Task to complete: Exactly copy the final stretch of the listing below: the line with "Examples is [here](/examples)." and every line after it.

Material supplied:
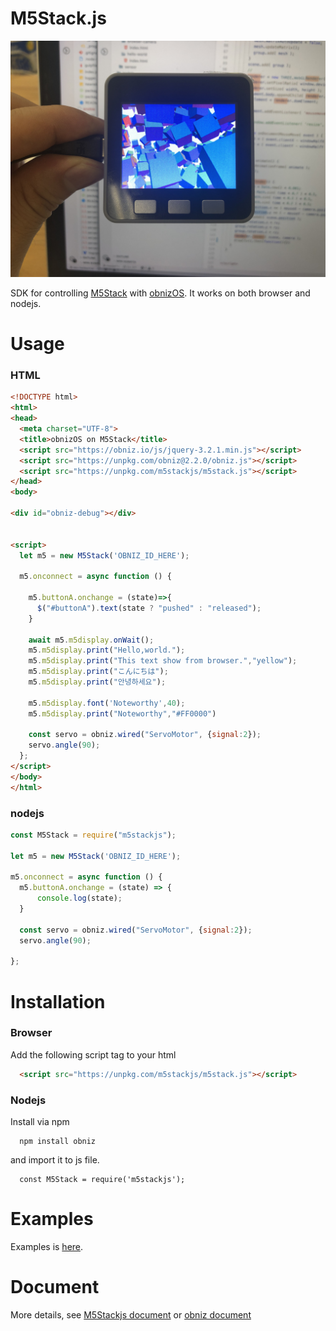 # M5Stack.js


![3d cubes](examples/html/display/3d-cubes/3d-cubes.JPG)

SDK for controlling [M5Stack](https://m5stack.com/) with [obnizOS](https://obniz.io).
It works on both browser and nodejs.


# Usage

### HTML

```html
<!DOCTYPE html>
<html>
<head>
  <meta charset="UTF-8">
  <title>obnizOS on M5Stack</title>
  <script src="https://obniz.io/js/jquery-3.2.1.min.js"></script>
  <script src="https://unpkg.com/obniz@2.2.0/obniz.js"></script>
  <script src="https://unpkg.com/m5stackjs/m5stack.js"></script>
</head>
<body>

<div id="obniz-debug"></div>


<script>
  let m5 = new M5Stack('OBNIZ_ID_HERE');

  m5.onconnect = async function () {

    m5.buttonA.onchange = (state)=>{
      $("#buttonA").text(state ? "pushed" : "released");
    }

    await m5.m5display.onWait();
    m5.m5display.print("Hello,world.");
    m5.m5display.print("This text show from browser.","yellow");
    m5.m5display.print("こんにちは");
    m5.m5display.print("안녕하세요");

    m5.m5display.font('Noteworthy',40);
    m5.m5display.print("Noteworthy","#FF0000")

	const servo = obniz.wired("ServoMotor", {signal:2});
	servo.angle(90);
  };
</script>
</body>
</html>
```


### nodejs

```javascript
const M5Stack = require("m5stackjs");

let m5 = new M5Stack('OBNIZ_ID_HERE');

m5.onconnect = async function () {
  m5.buttonA.onchange = (state) => {
      console.log(state);
  }
  
  const servo = obniz.wired("ServoMotor", {signal:2});
  servo.angle(90);

};

```

# Installation

### Browser
Add the following script tag to your html

```html
  <script src="https://unpkg.com/m5stackjs/m5stack.js"></script>
```

### Nodejs
Install via npm

```
  npm install obniz
```

and import it to js file.

```nodejs
  const M5Stack = require('m5stackjs');
```


# Examples

Examples is [here](/examples).

# Document
More details, see [M5Stackjs document](https://obniz.github.io/m5stackjs/classes/_m5stack_.m5stack.html) or [obniz document](https://obniz.io/doc/root)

Output of the exercise:
Examples is [here](/examples).

# Document
More details, see [M5Stackjs document](https://obniz.github.io/m5stackjs/classes/_m5stack_.m5stack.html) or [obniz document](https://obniz.io/doc/root)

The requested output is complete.